Facebook | Engineering Puzzles - Anon84
http://www.facebook.com/careers/puzzles.php
======
joshu
Many of these seem pretty easy.

I like that there are two submission-testing tests at the beginning, including
the thinly-veiled fizzbuzz.

I do wish there were longer samples, though. (I'm much more interested in the
puzzles than applying for an engineering position.)

------
dejan
To me this seems ridiculous. A real programmer would not answer stupid time-
wasters like that, as should have a sense of pragmatism. Want to show how good
programmer you are? Show me what you did just for fun of the problem. Show me
a problem others have not recognized yet and tell me how you can solve it.

Programmer is not meant to be a problem-solving machine, unless a narrow one
that loves a life in a cubicle, as a mad scientist. Those days are over.

Don't give me ridiculous puzzles that do no good to anyone - I use my time to
do greater things. A challenge to me is not an algorithm, but turning
something difficult in something easy. An idea, not algorithm is what should
be taken in consideration. An engineer doesn't know everything about
everything, but knows enough to recognize and quickly learn more on the topic.
Solving a problem like this is just a time waster, and the one who created on
the other side just thinks he is so cool because he is creating puzzles. Solve
a real problem, not made up to show how good you are. But I guess those
puzzles comply with Facebook values...none..

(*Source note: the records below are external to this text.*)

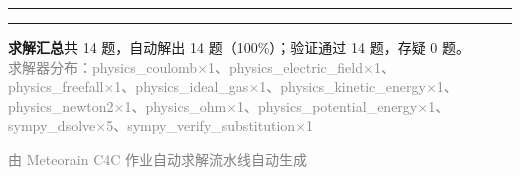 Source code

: \documentclass[12pt, a4paper]{article}
\begin{document}
\vspace{0.8em}\hrule\vspace{0.8em}

\vspace{1.5em}
\hrule\vspace{0.8em}
\begin{center}\small
\textbf{求解汇总}\quad 共 14 题，自动解出 14 题（100\%）；验证通过 14 题，存疑 0 题。\\[0.3em]
\textcolor{gray}{求解器分布：physics\_coulomb×1、physics\_electric\_field×1、physics\_freefall×1、physics\_ideal\_gas×1、physics\_kinetic\_energy×1、physics\_newton2×1、physics\_ohm×1、physics\_potential\_energy×1、sympy\_dsolve×5、sympy\_verify\_substitution×1}
\end{center}
\vfill\begin{center}\footnotesize\textcolor{gray}{由 Meteorain C4C 作业自动求解流水线自动生成}\end{center}
\end{document}
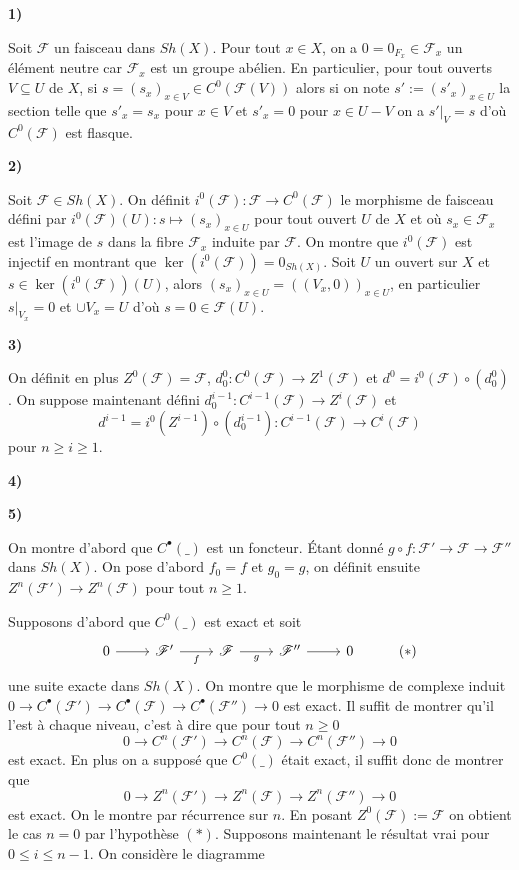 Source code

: \documentclass[a4paper,12pt]{article}
\newcommand{\F}{\mathscr F}
\theoremstyle{plain}
\theoremstyle{definition}
\theoremstyle{remark}
\begin{document}
\begin{center}
	\textbf{1)}
\end{center}
Soit $\F$ un faisceau dans $Sh(X)$. Pour tout $x\in X$, on a 
$0=0_{F_x}\in \F_x$ un élément neutre car
$\F_x$ est un groupe abélien. En particulier, pour tout ouverts 
$V\subseteq U$ de $X$, si $s=(s_x)_{x\in V}\in C^0(\F(V))$ alors
si on note $s':=(s'_x)_{x\in U}$ la section telle que $s'_x=s_x$ pour
$x\in V$ et $s'_x=0$ pour $x\in U-V$ on a $s'|_V=s$ d'où $C^0(\F)$
est flasque.

\begin{center}
	\textbf{2)}
\end{center}
Soit $\F\in Sh(X)$. On définit $i^0(\F)\colon \F\to C^0(\F)$ le
morphisme de faisceau défini par 
$i^0(\F)(U)\colon s\mapsto (s_x)_{x\in U}$ pour tout ouvert $U$ de $X$
et où $s_x\in \F_x$ est 
l'image de $s$ dans la fibre $\F_x$ induite par $\F$. On montre que
$i^0(\F)$ est injectif en montrant que $\ker(i^0(\F))=0_{Sh(X)}$. 
Soit $U$ un ouvert sur $X$ et $s\in \ker(i^0(\F))(U)$, alors 
$(s_x)_{x\in U}=((V_x, 0))_{x\in U}$, en particulier $s|_{V_x}=0$ 
et $\cup V_x = U$ d'où $s=0\in \F(U)$.

\begin{center}
	\textbf{3)}
\end{center}
On définit en plus $Z^0(\F)=\F$, $d_0^0\colon C^0(\F)\to Z^1(\F)$
et $d^0=i^0(\F)\circ(d_0^0)$. On suppose maintenant défini
$d_0^{i-1}\colon C^{i-1}(\F) \to Z^i(\F)$ et 
\[d^{i-1}=i^0(Z^{i-1})\circ(d_0^{i-1})\colon C^{i-1}(\F)\to C^i(\F)\]
pour $n\geq i\geq 1$. 

\begin{center}
	\textbf{4)}
\end{center}

\begin{center}
	\textbf{5)}
\end{center}
On montre d'abord que $C^\bullet(\_)$ est un foncteur. Étant donné
$g\circ f \colon \F'\to \F\to \F'' $ dans $Sh(X)$. On pose d'abord
$f_0=f$ et $g_0=g$, on définit ensuite $Z^n(\F')\to Z^n(\F)$ pour tout
$n\geq 1$.

Supposons d'abord que $C^0(\_)$ est exact et soit 
\[\begin{tikzcd}
	0 & {\F'} & \F & {\F''} & 0 & {(*)}
	\arrow[from=1-1, to=1-2]
	\arrow["f"', from=1-2, to=1-3]
	\arrow["g"', from=1-3, to=1-4]
	\arrow[from=1-4, to=1-5]
\end{tikzcd}\]
une suite exacte dans $Sh(X)$. On montre que le morphisme de complexe
induit $0\to C^\bullet(\F')\to C^\bullet(\F)\to C^\bullet(\F'')\to 0$
est exact. Il suffit de montrer qu'il l'est à chaque niveau, c'est à
dire que pour tout $n\geq 0$ 
\[0\to C^n(\F')\to C^n(\F)\to C^n(\F'')\to 0\]
est exact. En plus on a supposé que $C^0(\_)$ était exact, il suffit
donc de montrer que 
\[0\to Z^n(\F')\to Z^n(\F)\to Z^n(\F'')\to 0\]
est exact. On le montre par récurrence sur $n$. En posant $Z^0(\F):=\F$
on obtient le cas $n=0$ par l'hypothèse $(*)$. Supposons 
maintenant le résultat vrai pour $0\leq i\leq n-1$.
On considère le diagramme 
\end{document}
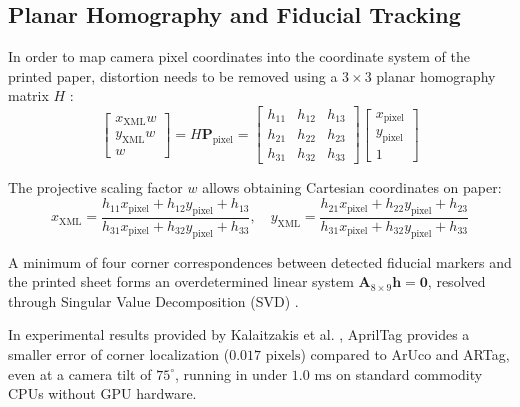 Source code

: \subsection{Planar Homography and Fiducial Tracking}
\label{subsec:lit_homography}
In order to map camera pixel coordinates into the coordinate system of the printed paper, distortion needs to be removed using a $3 \times 3$ planar homography matrix $H$ \cite{LonguetHiggins1985Machine, Pirchheim2011Homography, Wang2020Relative}:
\begin{equation}
\begin{bmatrix}
x_{\text{XML}} w \\
y_{\text{XML}} w \\
w
\end{bmatrix}
=
H \mathbf{P}_{\text{pixel}}
=
\begin{bmatrix}
h_{11} & h_{12} & h_{13} \\
h_{21} & h_{22} & h_{23} \\
h_{31} & h_{32} & h_{33}
\end{bmatrix}
\begin{bmatrix}
x_{\text{pixel}} \\
y_{\text{pixel}} \\
1
\end{bmatrix}
\label{eq:homography_equation_def}
\end{equation}

The projective scaling factor $w$ allows obtaining Cartesian coordinates on paper:
\begin{equation}
x_{\text{XML}} = \frac{h_{11} x_{\text{pixel}} + h_{12} y_{\text{pixel}} + h_{13}}{h_{31} x_{\text{pixel}} + h_{32} y_{\text{pixel}} + h_{33}}, \quad
y_{\text{XML}} = \frac{h_{21} x_{\text{pixel}} + h_{22} y_{\text{pixel}} + h_{23}}{h_{31} x_{\text{pixel}} + h_{32} y_{\text{pixel}} + h_{33}}
\label{eq:homography_cartesian_def}
\end{equation}

A minimum of four corner correspondences between detected fiducial markers and the printed sheet forms an overdetermined linear system $\mathbf{A}_{8 \times 9} \mathbf{h} = \mathbf{0}$, resolved through Singular Value Decomposition (SVD) \cite{Wang2016AprilTag2, Kallwies2020Determining}.

In experimental results provided by Kalaitzakis et al. \cite{Kalaitzakis2021Fiducial}, AprilTag provides a smaller error of corner localization ($0.017\text{ pixels}$) compared to ArUco and ARTag, even at a camera tilt of $75^\circ$, running in under $1.0\text{ ms}$ on standard commodity CPUs without GPU hardware.

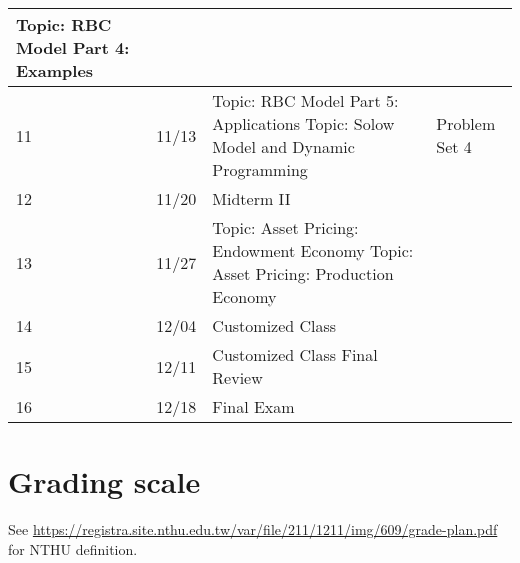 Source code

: \documentclass[12pt]{article}
\begin{document}
\begin{tabular}{|p{\bb}|p{\bb}|p{\pp}|p{\rr}|}
        \newline
        Topic: RBC Model Part 4: Examples
        &
    \\
    \hline
        11
        &
        11/13
        &
        Topic: RBC Model Part 5: Applications
        \newline
        Topic: Solow Model and Dynamic Programming
        &
        Problem Set 4
    \\
    \hline
        12
        &
        11/20
        &
        Midterm II
        &
    \\
    \hline
        13
        &
        11/27
        &
        Topic: Asset Pricing: Endowment Economy
        \newline
        Topic: Asset Pricing: Production Economy
        &
    \\
    \hline
        14
        &
        12/04
        &
        Customized Class
        &
    \\
    \hline
        15
        &
        12/11
        &
        Customized Class
        \newline
        Final Review
        &
    \\
    \hline
        16
        &
        12/18
        &
        Final Exam
        &
    \\
    \hline
\end{tabular}

\section*{Grading scale}

See \url{https://registra.site.nthu.edu.tw/var/file/211/1211/img/609/grade-plan.pdf} for NTHU definition.
\end{document}
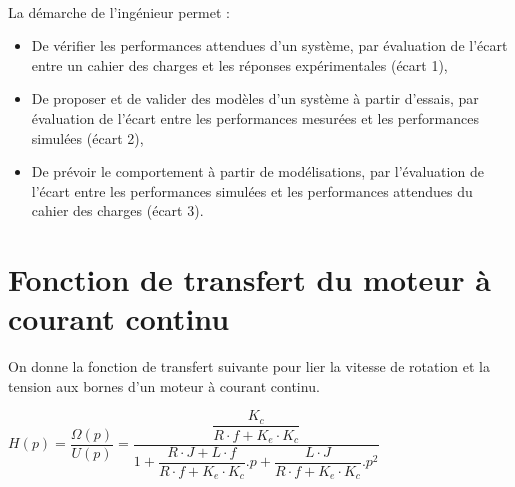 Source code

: 

 \\

\graphicspath{{../../../img/}}
\begin{center}
\def\svgwidth{\columnwidth}

\end{center}

La démarche de l’ingénieur permet :
\begin{itemize}
 \item De vérifier les performances attendues d’un système, par évaluation de l’écart entre un cahier des charges et les réponses expérimentales (écart 1),
 \item De proposer et de valider des modèles d’un système à partir d’essais, par évaluation de l’écart entre les performances mesurées et les performances simulées (écart 2),
 \item De prévoir le comportement à partir de modélisations, par l’évaluation de l’écart entre les performances simulées et les performances attendues du cahier des charges (écart 3).
\end{itemize}

\newpage

\newpage

\section{Fonction de transfert du moteur à courant continu}

On donne la fonction de transfert suivante pour lier la vitesse de rotation et la tension aux bornes d'un moteur à courant continu.

\begin{center}
$H(p)=\dfrac{\Omega(p)}{U(p)}=\dfrac{\dfrac{K_c}{R\cdot f+K_e\cdot K_c}}{1+\dfrac{R\cdot J+L\cdot f}{R\cdot f+K_e\cdot K_c}.p+\dfrac{L\cdot J}{R\cdot f+K_e\cdot K_c}.p^2}$
\end{center}

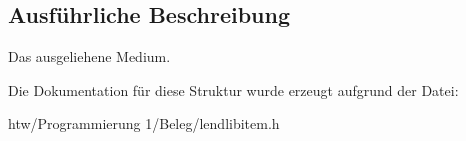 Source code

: \subsection{Ausführliche Beschreibung}
Das ausgeliehene Medium. 

Die Dokumentation für diese Struktur wurde erzeugt aufgrund der Datei\+:\begin{DoxyCompactItemize}
\item 
htw/\+Programmierung 1/\+Beleg/lendlibitem.\+h\end{DoxyCompactItemize}
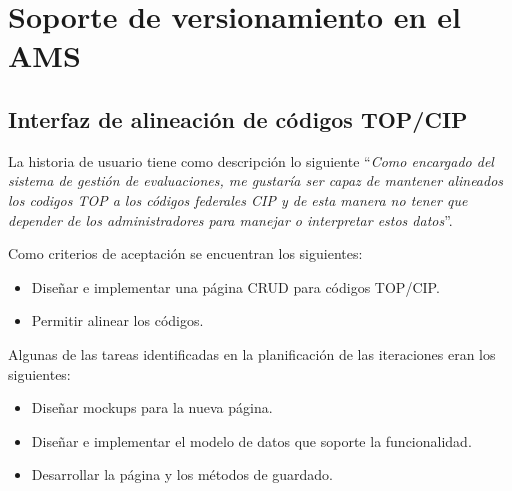 \section{Soporte de versionamiento en el AMS}
\begin{table}[H]
\centering
\caption{Historias de usuario para soporte de versionamiento en el AMS}
\label{epic:10}
\end{table}

\subsection{Interfaz de alineación de códigos TOP/CIP}
La historia de usuario tiene como descripción lo siguiente \enquote{\textit{Como encargado del sistema de gestión de evaluaciones, me gustaría ser capaz de mantener alineados los codigos TOP a los códigos federales CIP y de esta manera no tener que depender de los administradores para manejar o interpretar estos datos}}.

Como criterios de aceptación se encuentran los siguientes:
\begin{itemize}
	\item Diseñar e implementar una página CRUD para códigos TOP/CIP.
	\item Permitir alinear los códigos.
\end{itemize}

Algunas de las tareas identificadas en la planificación de las iteraciones eran los siguientes:
\begin{itemize}
	\item Diseñar mockups para la nueva página.
	\item Diseñar e implementar el modelo de datos que soporte la funcionalidad.
	\item Desarrollar la página y los métodos de guardado.
\end{itemize}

These puzzles seem to me just as if they want to hire people who are desperate
to work for them. It seems it's the new trend in recruiting.

------
leecho0
I dunno, these problems aren't very puzzle-y, they look like job interview
questions. I'd rather do top-coder questions or wu riddles.

------
anupj
I tried sending them an email with a build.xml file, and a java src file. But
they've sent me an email stating that the build failed, even though the build
works on my machine.

The src file is called hoppity.java. The build file compiles the class in the
current directory, and copies the file in the same current directory.